**What the task requires**:
Reproduce every line in the listing that contains the word "taille".

.....

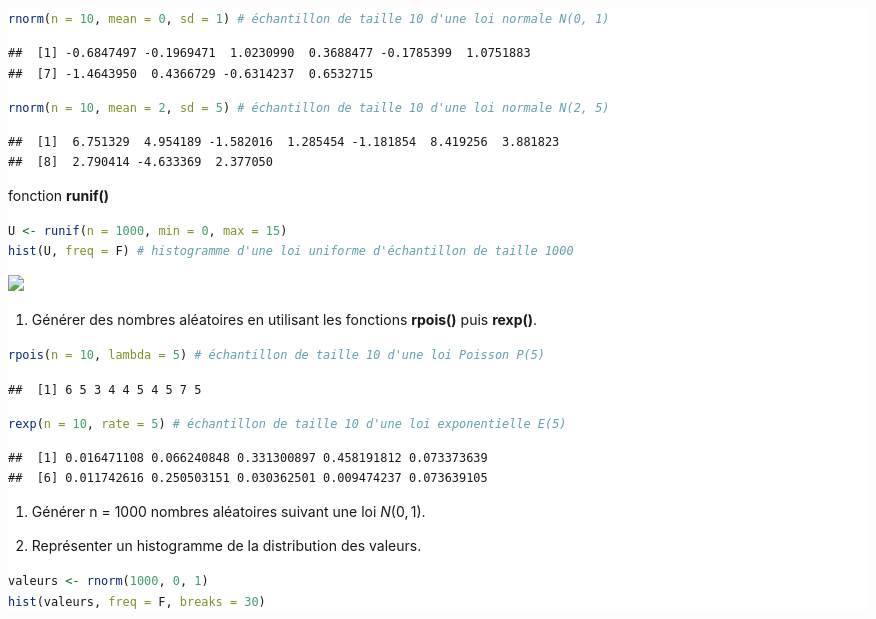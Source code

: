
 ``` r
rnorm(n = 10, mean = 0, sd = 1) # échantillon de taille 10 d'une loi normale N(0, 1)
```

    ##  [1] -0.6847497 -0.1969471  1.0230990  0.3688477 -0.1785399  1.0751883
    ##  [7] -1.4643950  0.4366729 -0.6314237  0.6532715

``` r
rnorm(n = 10, mean = 2, sd = 5) # échantillon de taille 10 d'une loi normale N(2, 5)
```

    ##  [1]  6.751329  4.954189 -1.582016  1.285454 -1.181854  8.419256  3.881823
    ##  [8]  2.790414 -4.633369  2.377050

fonction **runif()**

``` r
U <- runif(n = 1000, min = 0, max = 15)
hist(U, freq = F) # histogramme d'une loi uniforme d'échantillon de taille 1000
```

![](resume_rgit_files/figure-markdown_github/unnamed-chunk-39-1.png)

1.  Générer des nombres aléatoires en utilisant les fonctions **rpois()** puis **rexp()**.

``` r
rpois(n = 10, lambda = 5) # échantillon de taille 10 d'une loi Poisson P(5)
```

    ##  [1] 6 5 3 4 4 5 4 5 7 5

``` r
rexp(n = 10, rate = 5) # échantillon de taille 10 d'une loi exponentielle E(5)
```

    ##  [1] 0.016471108 0.066240848 0.331300897 0.458191812 0.073373639
    ##  [6] 0.011742616 0.250503151 0.030362501 0.009474237 0.073639105

1.  Générer n = 1000 nombres aléatoires suivant une loi *N*(0, 1).<br>



1.  Représenter un histogramme de la distribution des valeurs.

``` r
valeurs <- rnorm(1000, 0, 1)
hist(valeurs, freq = F, breaks = 30)
```
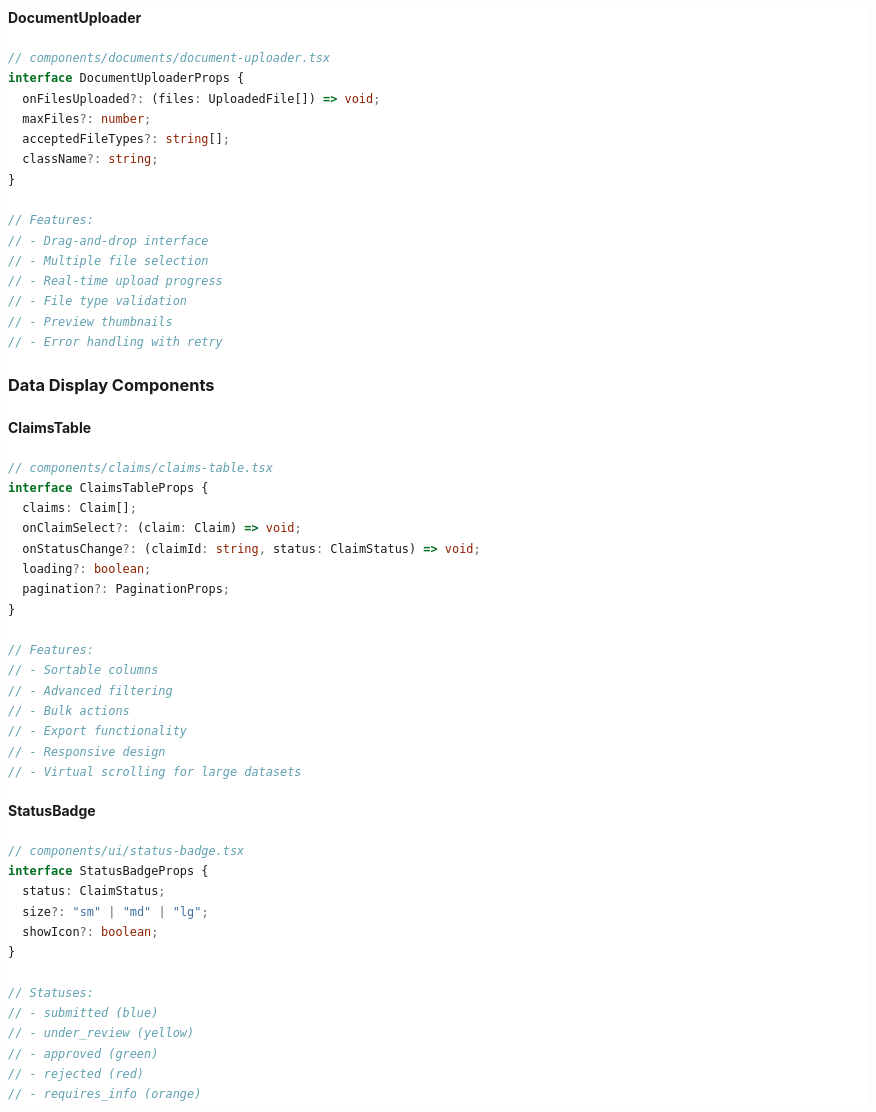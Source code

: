 #### **DocumentUploader**

```typescript
// components/documents/document-uploader.tsx
interface DocumentUploaderProps {
  onFilesUploaded?: (files: UploadedFile[]) => void;
  maxFiles?: number;
  acceptedFileTypes?: string[];
  className?: string;
}

// Features:
// - Drag-and-drop interface
// - Multiple file selection
// - Real-time upload progress
// - File type validation
// - Preview thumbnails
// - Error handling with retry
```

### **Data Display Components**

#### **ClaimsTable**

```typescript
// components/claims/claims-table.tsx
interface ClaimsTableProps {
  claims: Claim[];
  onClaimSelect?: (claim: Claim) => void;
  onStatusChange?: (claimId: string, status: ClaimStatus) => void;
  loading?: boolean;
  pagination?: PaginationProps;
}

// Features:
// - Sortable columns
// - Advanced filtering
// - Bulk actions
// - Export functionality
// - Responsive design
// - Virtual scrolling for large datasets
```

#### **StatusBadge**

```typescript
// components/ui/status-badge.tsx
interface StatusBadgeProps {
  status: ClaimStatus;
  size?: "sm" | "md" | "lg";
  showIcon?: boolean;
}

// Statuses:
// - submitted (blue)
// - under_review (yellow)
// - approved (green)
// - rejected (red)
// - requires_info (orange)
```
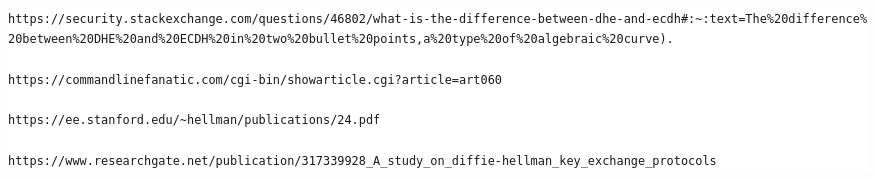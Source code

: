     https://security.stackexchange.com/questions/46802/what-is-the-difference-between-dhe-and-ecdh#:~:text=The%20difference%20between%20DHE%20and%20ECDH%20in%20two%20bullet%20points,a%20type%20of%20algebraic%20curve). 

    https://commandlinefanatic.com/cgi-bin/showarticle.cgi?article=art060 

    https://ee.stanford.edu/~hellman/publications/24.pdf 

    https://www.researchgate.net/publication/317339928_A_study_on_diffie-hellman_key_exchange_protocols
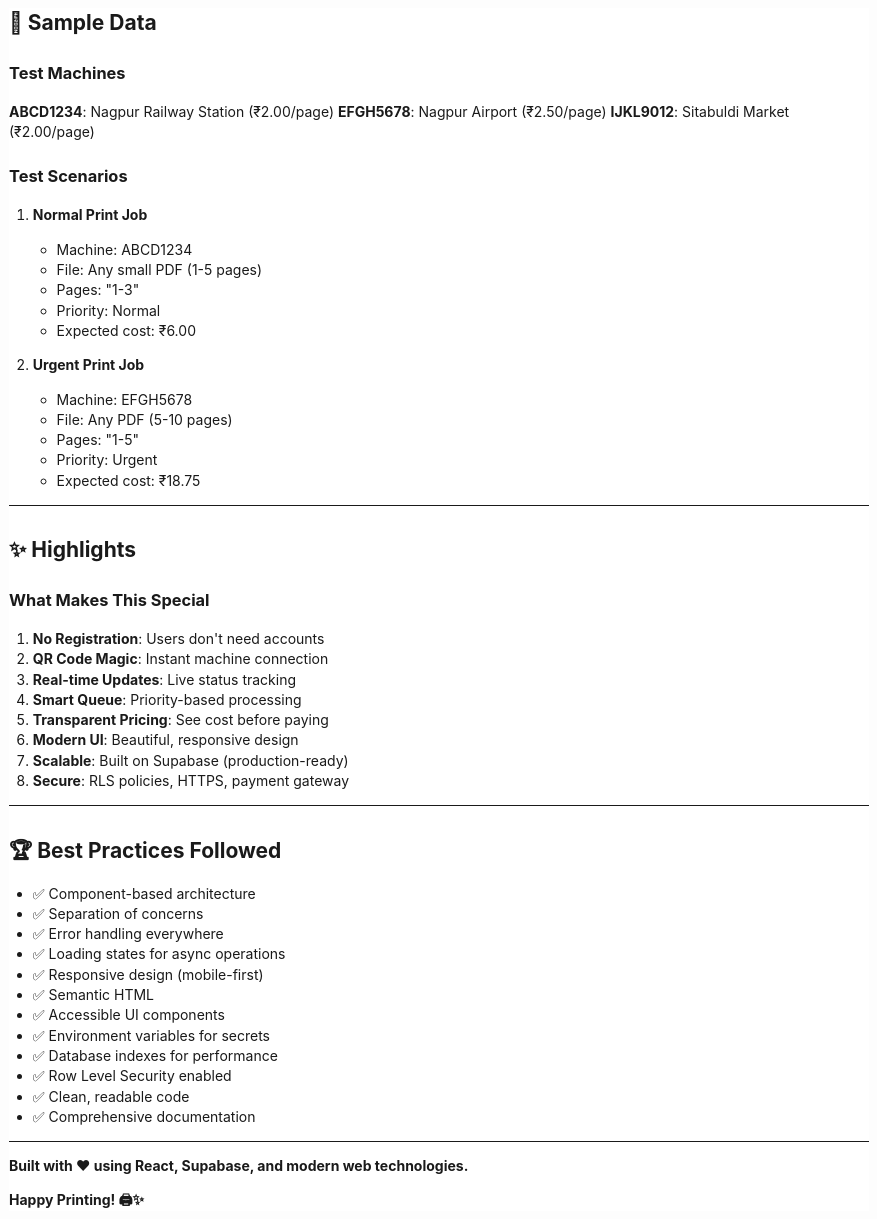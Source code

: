 
## 📝 Sample Data

### Test Machines

**ABCD1234**: Nagpur Railway Station (₹2.00/page)
**EFGH5678**: Nagpur Airport (₹2.50/page)
**IJKL9012**: Sitabuldi Market (₹2.00/page)

### Test Scenarios

1. **Normal Print Job**
   - Machine: ABCD1234
   - File: Any small PDF (1-5 pages)
   - Pages: "1-3"
   - Priority: Normal
   - Expected cost: ₹6.00

2. **Urgent Print Job**
   - Machine: EFGH5678
   - File: Any PDF (5-10 pages)
   - Pages: "1-5"
   - Priority: Urgent
   - Expected cost: ₹18.75

---

## ✨ Highlights

### What Makes This Special

1. **No Registration**: Users don't need accounts
2. **QR Code Magic**: Instant machine connection
3. **Real-time Updates**: Live status tracking
4. **Smart Queue**: Priority-based processing
5. **Transparent Pricing**: See cost before paying
6. **Modern UI**: Beautiful, responsive design
7. **Scalable**: Built on Supabase (production-ready)
8. **Secure**: RLS policies, HTTPS, payment gateway

---

## 🏆 Best Practices Followed

- ✅ Component-based architecture
- ✅ Separation of concerns
- ✅ Error handling everywhere
- ✅ Loading states for async operations
- ✅ Responsive design (mobile-first)
- ✅ Semantic HTML
- ✅ Accessible UI components
- ✅ Environment variables for secrets
- ✅ Database indexes for performance
- ✅ Row Level Security enabled
- ✅ Clean, readable code
- ✅ Comprehensive documentation

---

**Built with ❤️ using React, Supabase, and modern web technologies.**

**Happy Printing! 🖨️✨**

.....

**Finished task**:
rnorm(n = 10, mean = 0, sd = 1) # échantillon de taille 10 d'une loi normale N(0, 1)
rnorm(n = 10, mean = 2, sd = 5) # échantillon de taille 10 d'une loi normale N(2, 5)
hist(U, freq = F) # histogramme d'une loi uniforme d'échantillon de taille 1000
rpois(n = 10, lambda = 5) # échantillon de taille 10 d'une loi Poisson P(5)
rexp(n = 10, rate = 5) # échantillon de taille 10 d'une loi exponentielle E(5)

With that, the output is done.